Published in the journal BioMed Central, the study found that getting divorced, or being bereaved could increase the risk of developing the disease.

However, the women in the study were questioned after receiving a cancer diagnosis, which the researchers admitted might change their world view somewhat.

Expert Sarah Cant of Breakthrough Breast Cancer said that emotional stress is highly subjective and hard to measure accurately.

Some previous studies have suggested that state of mind might play a role in cancer, while others have found no significant effect, either on the likelihood of developing the illness in the first place, or on the person's chances of surviving it.

The Israeli study gave a questionnaire on mental outlook and life events to 255 women with breast cancer and compared their answers to those given by 367 healthy control subjects.

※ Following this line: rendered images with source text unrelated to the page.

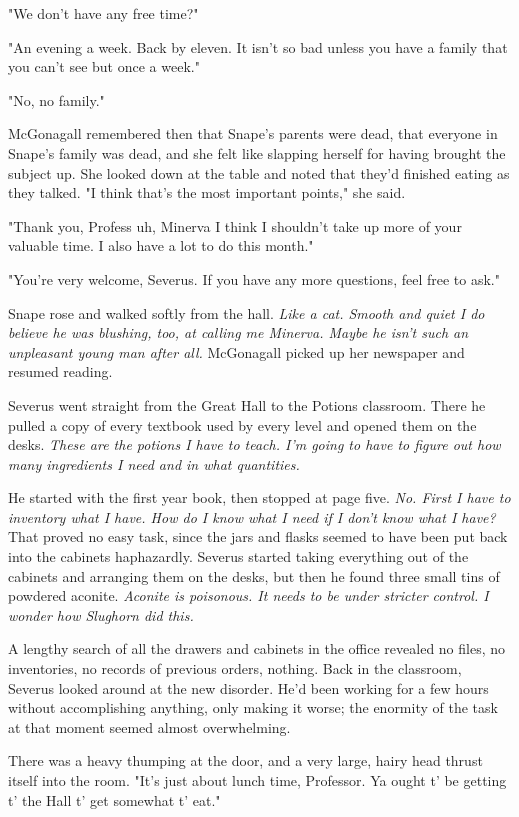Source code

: "We don't have any free time?"

"An evening a week. Back by eleven. It isn't so bad unless you have a family that you can't see but once a week."

"No, no family."

McGonagall remembered then that Snape's parents were dead, that everyone in Snape's family was dead, and she felt like slapping herself for having brought the subject up. She looked down at the table and noted that they'd finished eating as they talked. "I think that's the most important points," she said.

"Thank you, Profess{\el} uh, Minerva{\el} I think I shouldn't take up more of your valuable time. I also have a lot to do this month."

"You're very welcome, Severus. If you have any more questions, feel free to ask."

Snape rose and walked softly from the hall. \emph{Like a cat. Smooth and quiet{\el} I do believe he was blushing, too, at calling me Minerva. Maybe he isn't such an unpleasant young man after all.} McGonagall picked up her newspaper and resumed reading.

Severus went straight from the Great Hall to the Potions classroom. There he pulled a copy of every textbook used by every level and opened them on the desks. \emph{These are the potions I have to teach. I'm going to have to figure out how many ingredients I need and in what quantities.}

He started with the first year book, then stopped at page five. \emph{No. First I have to inventory what I have. How do I know what I need if I don't know what I have?} That proved no easy task, since the jars and flasks seemed to have been put back into the cabinets haphazardly. Severus started taking everything out of the cabinets and arranging them on the desks, but then he found three small tins of powdered aconite. \emph{Aconite is poisonous. It needs to be under stricter control. I wonder how Slughorn did this.}

A lengthy search of all the drawers and cabinets in the office revealed no files, no inventories, no records of previous orders, nothing. Back in the classroom, Severus looked around at the new disorder. He'd been working for a few hours without accomplishing anything, only making it worse; the enormity of the task at that moment seemed almost overwhelming.

There was a heavy thumping at the door, and a very large, hairy head thrust itself into the room. "It's just about lunch time, Professor. Ya ought t' be getting t' the Hall t' get somewhat t' eat."

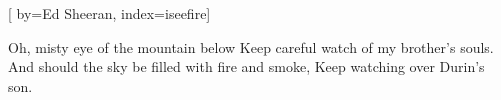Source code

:

[%
    by={Ed Sheeran},
    index={iseefire}]


    \label{iseefire}



    \beginverse*
        Oh, misty eye of the mountain below
        Keep careful watch of my brother's souls.
        And should the sky be filled with fire and smoke,
        Keep watching over Durin's son.
    \endverse

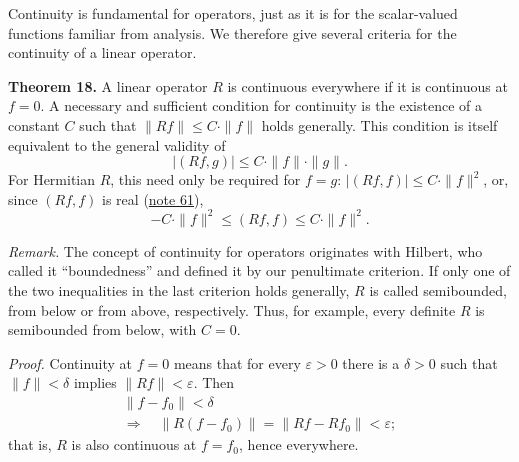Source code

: \documentclass[fontsize=13pt,twoside,openany,headings=normal,parskip=false,bookmarkpackage=false,DIV=calc]{scrbook}
\begin{document}
Continuity is fundamental for operators, just as it is for the scalar-valued functions familiar from analysis. We therefore give several criteria for the continuity of a linear operator.

\leavevmode{}\textbf{Theorem 18.}\label{thm:II.18} A linear operator $R$ is continuous everywhere if it is continuous at $f=0$. A necessary and sufficient condition for continuity is the existence of a constant $C$ such that $\|Rf\|\leq C\cdot\|f\|$ holds generally. This condition is itself equivalent to the general validity of
\[
|(Rf,g)|\leq C\cdot\|f\|\cdot\|g\|.
\]
For Hermitian $R$, this need only be required for $f=g$: $|(Rf,f)|\leq C\cdot\|f\|^2$, or, since $(Rf,f)$ is real (\hyperlink{note-61}{note 61}),
\[
-C\cdot\|f\|^2\leq(Rf,f)\leq C\cdot\|f\|^2.
\]

\hypertarget{origpage-52}{}%
\emph{Remark.} The concept of continuity for operators originates with Hilbert, who called it ``boundedness'' and defined it by our penultimate criterion. If only one of the two inequalities in the last criterion holds generally, $R$ is called semibounded, from below or from above, respectively. Thus, for example, every definite $R$ is semibounded from below, with $C=0$.

\emph{Proof.} Continuity at $f=0$ means that for every $\varepsilon>0$ there is a $\delta>0$ such that $\|f\|<\delta$ implies $\|Rf\|<\varepsilon$. Then
\begin{gather*}
\|f-f_0\|<\delta\\
\Longrightarrow\quad\|R(f-f_0)\|=\|Rf-Rf_0\|<\varepsilon;
\end{gather*}
that is, $R$ is also continuous at $f=f_0$, hence everywhere.
\end{document}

Those with a generally positive outlook apparently reduced their chances of developing breast cancer by a quarter, while exposure to one or more traumatic life events, such as loss of a parent or a spouse increased the risk by more than 60%.

Lead researcher Ronit Peled said that young women who had been exposed to one severe and/or moderate life event should be seen has having an increased risk factor for breast cancer among young women.

He said a general feeling of happiness and optimism could also play a protective role.

Cant said the women in the study were interviewed after breast cancer was diagnosed, when they may be more likely to recall feeling depression and anxiety.

She said researchers did not take other factors known to affect breast cancer risk such as family history or weight into account, and that breast cancer was a complex disease, for which a single cause was unlikely to be found.